> [WHAT YOU SHOULD DO]:
Give an exact copy of the data that follows.

> [AVAILABLE RECORDS]:
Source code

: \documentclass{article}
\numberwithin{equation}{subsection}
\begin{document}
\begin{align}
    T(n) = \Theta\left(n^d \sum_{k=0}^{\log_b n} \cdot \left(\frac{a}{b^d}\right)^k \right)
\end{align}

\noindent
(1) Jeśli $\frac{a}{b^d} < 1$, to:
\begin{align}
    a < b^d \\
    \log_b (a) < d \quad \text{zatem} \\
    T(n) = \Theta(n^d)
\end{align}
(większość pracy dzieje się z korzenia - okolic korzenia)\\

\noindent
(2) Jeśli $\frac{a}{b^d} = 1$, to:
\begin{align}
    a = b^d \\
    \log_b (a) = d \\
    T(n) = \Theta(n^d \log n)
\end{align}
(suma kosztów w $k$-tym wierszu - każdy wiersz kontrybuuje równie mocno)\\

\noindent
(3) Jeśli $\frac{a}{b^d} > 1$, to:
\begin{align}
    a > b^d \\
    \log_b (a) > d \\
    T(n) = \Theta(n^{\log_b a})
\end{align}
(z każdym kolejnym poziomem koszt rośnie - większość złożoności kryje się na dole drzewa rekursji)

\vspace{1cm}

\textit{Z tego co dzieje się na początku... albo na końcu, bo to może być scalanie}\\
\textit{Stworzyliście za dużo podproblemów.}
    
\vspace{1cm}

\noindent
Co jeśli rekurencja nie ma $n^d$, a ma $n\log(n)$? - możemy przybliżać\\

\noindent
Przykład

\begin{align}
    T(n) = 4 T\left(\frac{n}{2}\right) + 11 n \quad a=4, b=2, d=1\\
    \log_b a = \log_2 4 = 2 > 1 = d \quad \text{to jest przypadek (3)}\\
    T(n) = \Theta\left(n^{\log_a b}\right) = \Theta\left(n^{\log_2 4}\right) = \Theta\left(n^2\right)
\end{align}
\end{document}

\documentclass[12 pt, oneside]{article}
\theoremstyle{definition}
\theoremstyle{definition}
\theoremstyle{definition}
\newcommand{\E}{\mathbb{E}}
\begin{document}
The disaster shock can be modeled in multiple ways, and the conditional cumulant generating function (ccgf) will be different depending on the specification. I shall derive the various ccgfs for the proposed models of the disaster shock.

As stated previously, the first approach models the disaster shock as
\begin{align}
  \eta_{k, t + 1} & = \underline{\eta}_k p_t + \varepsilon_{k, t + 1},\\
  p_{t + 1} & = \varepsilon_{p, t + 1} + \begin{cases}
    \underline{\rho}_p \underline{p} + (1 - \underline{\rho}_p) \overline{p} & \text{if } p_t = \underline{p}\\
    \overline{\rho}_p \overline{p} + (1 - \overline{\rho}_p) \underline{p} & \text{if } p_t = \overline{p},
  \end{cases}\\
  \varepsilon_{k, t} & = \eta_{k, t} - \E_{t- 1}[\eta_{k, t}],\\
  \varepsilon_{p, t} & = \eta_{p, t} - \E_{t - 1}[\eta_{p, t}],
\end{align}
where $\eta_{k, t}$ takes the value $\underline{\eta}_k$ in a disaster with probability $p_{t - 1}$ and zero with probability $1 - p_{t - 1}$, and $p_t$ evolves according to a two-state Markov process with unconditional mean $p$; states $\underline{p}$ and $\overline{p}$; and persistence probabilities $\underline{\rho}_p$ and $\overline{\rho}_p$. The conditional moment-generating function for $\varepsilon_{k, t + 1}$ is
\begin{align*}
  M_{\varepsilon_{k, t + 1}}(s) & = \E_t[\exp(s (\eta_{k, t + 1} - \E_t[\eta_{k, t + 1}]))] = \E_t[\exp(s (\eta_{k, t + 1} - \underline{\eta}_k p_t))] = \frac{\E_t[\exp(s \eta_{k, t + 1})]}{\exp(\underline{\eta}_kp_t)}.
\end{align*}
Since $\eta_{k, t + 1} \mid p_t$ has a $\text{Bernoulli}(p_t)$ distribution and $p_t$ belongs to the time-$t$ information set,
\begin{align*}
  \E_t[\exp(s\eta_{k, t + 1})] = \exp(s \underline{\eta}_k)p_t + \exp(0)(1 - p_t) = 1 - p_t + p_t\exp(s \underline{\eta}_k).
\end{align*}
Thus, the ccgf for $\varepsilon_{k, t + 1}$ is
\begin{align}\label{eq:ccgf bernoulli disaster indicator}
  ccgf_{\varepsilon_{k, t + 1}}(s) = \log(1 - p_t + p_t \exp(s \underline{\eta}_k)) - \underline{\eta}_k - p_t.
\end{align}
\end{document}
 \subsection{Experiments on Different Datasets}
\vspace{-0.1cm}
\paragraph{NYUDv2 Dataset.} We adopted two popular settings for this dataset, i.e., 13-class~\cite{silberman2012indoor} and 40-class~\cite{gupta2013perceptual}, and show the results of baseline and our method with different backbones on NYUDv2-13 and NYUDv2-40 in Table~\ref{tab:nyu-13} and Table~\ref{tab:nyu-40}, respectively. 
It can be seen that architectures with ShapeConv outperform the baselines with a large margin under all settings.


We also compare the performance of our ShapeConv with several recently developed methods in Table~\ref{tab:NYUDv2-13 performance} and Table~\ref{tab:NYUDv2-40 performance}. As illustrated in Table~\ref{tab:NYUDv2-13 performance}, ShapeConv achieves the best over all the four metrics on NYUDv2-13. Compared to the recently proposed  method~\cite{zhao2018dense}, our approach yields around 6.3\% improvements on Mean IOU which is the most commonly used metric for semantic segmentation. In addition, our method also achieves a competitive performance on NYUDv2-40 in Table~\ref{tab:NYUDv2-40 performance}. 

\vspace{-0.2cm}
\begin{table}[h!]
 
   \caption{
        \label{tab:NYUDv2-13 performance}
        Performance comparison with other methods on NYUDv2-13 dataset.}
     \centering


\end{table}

> [EXERCISE RESULT]:
Source code

: \documentclass{article}
\numberwithin{equation}{subsection}
\begin{document}
\begin{align}
    T(n) = \Theta\left(n^d \sum_{k=0}^{\log_b n} \cdot \left(\frac{a}{b^d}\right)^k \right)
\end{align}

\noindent
(1) Jeśli $\frac{a}{b^d} < 1$, to:
\begin{align}
    a < b^d \\
    \log_b (a) < d \quad \text{zatem} \\
    T(n) = \Theta(n^d)
\end{align}
(większość pracy dzieje się z korzenia - okolic korzenia)\\

\noindent
(2) Jeśli $\frac{a}{b^d} = 1$, to:
\begin{align}
    a = b^d \\
    \log_b (a) = d \\
    T(n) = \Theta(n^d \log n)
\end{align}
(suma kosztów w $k$-tym wierszu - każdy wiersz kontrybuuje równie mocno)\\

\noindent
(3) Jeśli $\frac{a}{b^d} > 1$, to:
\begin{align}
    a > b^d \\
    \log_b (a) > d \\
    T(n) = \Theta(n^{\log_b a})
\end{align}
(z każdym kolejnym poziomem koszt rośnie - większość złożoności kryje się na dole drzewa rekursji)

\vspace{1cm}

\textit{Z tego co dzieje się na początku... albo na końcu, bo to może być scalanie}\\
\textit{Stworzyliście za dużo podproblemów.}
    
\vspace{1cm}

\noindent
Co jeśli rekurencja nie ma $n^d$, a ma $n\log(n)$? - możemy przybliżać\\

\noindent
Przykład

\begin{align}
    T(n) = 4 T\left(\frac{n}{2}\right) + 11 n \quad a=4, b=2, d=1\\
    \log_b a = \log_2 4 = 2 > 1 = d \quad \text{to jest przypadek (3)}\\
    T(n) = \Theta\left(n^{\log_a b}\right) = \Theta\left(n^{\log_2 4}\right) = \Theta\left(n^2\right)
\end{align}
\end{document}

\documentclass[12 pt, oneside]{article}
\theoremstyle{definition}
\theoremstyle{definition}
\theoremstyle{definition}
\newcommand{\E}{\mathbb{E}}
\begin{document}
The disaster shock can be modeled in multiple ways, and the conditional cumulant generating function (ccgf) will be different depending on the specification. I shall derive the various ccgfs for the proposed models of the disaster shock.

As stated previously, the first approach models the disaster shock as
\begin{align}
  \eta_{k, t + 1} & = \underline{\eta}_k p_t + \varepsilon_{k, t + 1},\\
  p_{t + 1} & = \varepsilon_{p, t + 1} + \begin{cases}
    \underline{\rho}_p \underline{p} + (1 - \underline{\rho}_p) \overline{p} & \text{if } p_t = \underline{p}\\
    \overline{\rho}_p \overline{p} + (1 - \overline{\rho}_p) \underline{p} & \text{if } p_t = \overline{p},
  \end{cases}\\
  \varepsilon_{k, t} & = \eta_{k, t} - \E_{t- 1}[\eta_{k, t}],\\
  \varepsilon_{p, t} & = \eta_{p, t} - \E_{t - 1}[\eta_{p, t}],
\end{align}
where $\eta_{k, t}$ takes the value $\underline{\eta}_k$ in a disaster with probability $p_{t - 1}$ and zero with probability $1 - p_{t - 1}$, and $p_t$ evolves according to a two-state Markov process with unconditional mean $p$; states $\underline{p}$ and $\overline{p}$; and persistence probabilities $\underline{\rho}_p$ and $\overline{\rho}_p$. The conditional moment-generating function for $\varepsilon_{k, t + 1}$ is
\begin{align*}
  M_{\varepsilon_{k, t + 1}}(s) & = \E_t[\exp(s (\eta_{k, t + 1} - \E_t[\eta_{k, t + 1}]))] = \E_t[\exp(s (\eta_{k, t + 1} - \underline{\eta}_k p_t))] = \frac{\E_t[\exp(s \eta_{k, t + 1})]}{\exp(\underline{\eta}_kp_t)}.
\end{align*}
Since $\eta_{k, t + 1} \mid p_t$ has a $\text{Bernoulli}(p_t)$ distribution and $p_t$ belongs to the time-$t$ information set,
\begin{align*}
  \E_t[\exp(s\eta_{k, t + 1})] = \exp(s \underline{\eta}_k)p_t + \exp(0)(1 - p_t) = 1 - p_t + p_t\exp(s \underline{\eta}_k).
\end{align*}
Thus, the ccgf for $\varepsilon_{k, t + 1}$ is
\begin{align}\label{eq:ccgf bernoulli disaster indicator}
  ccgf_{\varepsilon_{k, t + 1}}(s) = \log(1 - p_t + p_t \exp(s \underline{\eta}_k)) - \underline{\eta}_k - p_t.
\end{align}
\end{document}
 \subsection{Experiments on Different Datasets}
\vspace{-0.1cm}
\paragraph{NYUDv2 Dataset.} We adopted two popular settings for this dataset, i.e., 13-class~\cite{silberman2012indoor} and 40-class~\cite{gupta2013perceptual}, and show the results of baseline and our method with different backbones on NYUDv2-13 and NYUDv2-40 in Table~\ref{tab:nyu-13} and Table~\ref{tab:nyu-40}, respectively. 
It can be seen that architectures with ShapeConv outperform the baselines with a large margin under all settings.


We also compare the performance of our ShapeConv with several recently developed methods in Table~\ref{tab:NYUDv2-13 performance} and Table~\ref{tab:NYUDv2-40 performance}. As illustrated in Table~\ref{tab:NYUDv2-13 performance}, ShapeConv achieves the best over all the four metrics on NYUDv2-13. Compared to the recently proposed  method~\cite{zhao2018dense}, our approach yields around 6.3\% improvements on Mean IOU which is the most commonly used metric for semantic segmentation. In addition, our method also achieves a competitive performance on NYUDv2-40 in Table~\ref{tab:NYUDv2-40 performance}. 

\vspace{-0.2cm}
\begin{table}[h!]
 
   \caption{
        \label{tab:NYUDv2-13 performance}
        Performance comparison with other methods on NYUDv2-13 dataset.}
     \centering


\end{table}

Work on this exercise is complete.